Beware of wcstombs
Different character encoding schemes are a headache - a headache that is unfortunately not going away. wcstombs
(or related Microsoft secure functions, _wcstombs_s
and _wcstombs_s_l
) are your staple when translating between wide character and multibyte encodings.
However, wcstombs can have some very unexpected behaviour, when it comes to substitution characters. At least on Windows, this behaviour depends on the system locale.
What’s a substitution character? Consider the wide character string
wchar_t* str = L"Ê";
When will wcstombs
successfully convert the string? As you might expect, that will depend on whether there is a representation for Ê in the code page. Perhaps unexpectedly, for some code pages, Ê is converted to E. The function succeeds, but mbstowcs
will not convert back to the original string.

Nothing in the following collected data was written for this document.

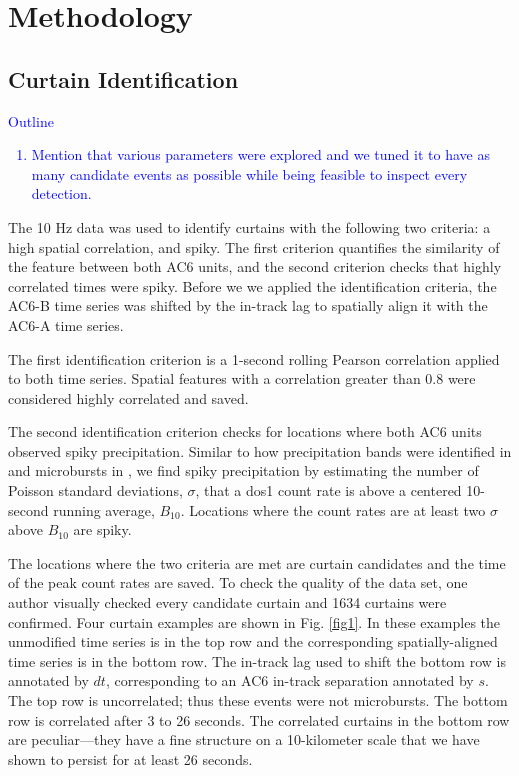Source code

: \documentclass[draft]{agujournal2019}
\begin{document}
\section{Methodology} 
\subsection{Curtain Identification} \label{curtain_identification}
\textcolor{blue}{
Outline
\begin{enumerate}
\item Mention that various parameters were explored and we tuned it to have as many candidate events as possible while being feasible to inspect every detection. 
\end{enumerate}
}

The 10 Hz data was used to identify curtains with the following two criteria: a high spatial correlation, and spiky. The first criterion quantifies the similarity of the feature between both AC6 units, and the second criterion checks that highly correlated times were spiky. Before we we applied the identification criteria, the AC6-B time series was shifted by the in-track lag to spatially align it with the AC6-A time series. 

The first identification criterion is a 1-second rolling Pearson correlation applied to both time series. Spatial features with a correlation greater than 0.8 were considered highly correlated and saved.

The second identification criterion checks for locations where both AC6 units observed spiky precipitation. Similar to how precipitation bands were identified in  and microbursts in , we find spiky precipitation by estimating the number of Poisson standard deviations, $\sigma$, that a dos1 count rate is above a centered 10-second running average, $B_{10}$. Locations where the count rates are at least two $\sigma$ above $B_{10}$ are spiky. 

The locations where the two criteria are met are curtain candidates and the time of the peak count rates are saved. To check the quality of the data set, one author visually checked every candidate curtain and 1634 curtains were confirmed. Four curtain examples are shown in Fig. \ref{fig1}. In these examples the unmodified time series is in the top row and the corresponding spatially-aligned time series is in the bottom row. The in-track lag used to shift the bottom row is annotated by $dt$, corresponding to an AC6 in-track separation annotated by $s$. The top row is uncorrelated; thus these events were not microbursts. The bottom row is correlated after 3 to 26 seconds. The correlated curtains in the bottom row are peculiar---they have a fine structure on a 10-kilometer scale that we have shown to persist for at least 26 seconds.
\end{document}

If this is a problem, use WideCharToMultiByte
with the flag WC_NO_BEST_FIT_CHARS
and check the return value for lpUsedDefaultChar
, for example,
wchar_t* strIn = L"Ê";
char strOut[2];
BOOL bUsedDefaultChar;
WideCharToMultiByte(CP_ACP, WC_NO_BEST_FIT_CHARS, strIn, -1, strOut, _countof(strOut), NULL, &bUsedDefaultChar);
if (bUsedDefaultChar) {
//Character not in code page
}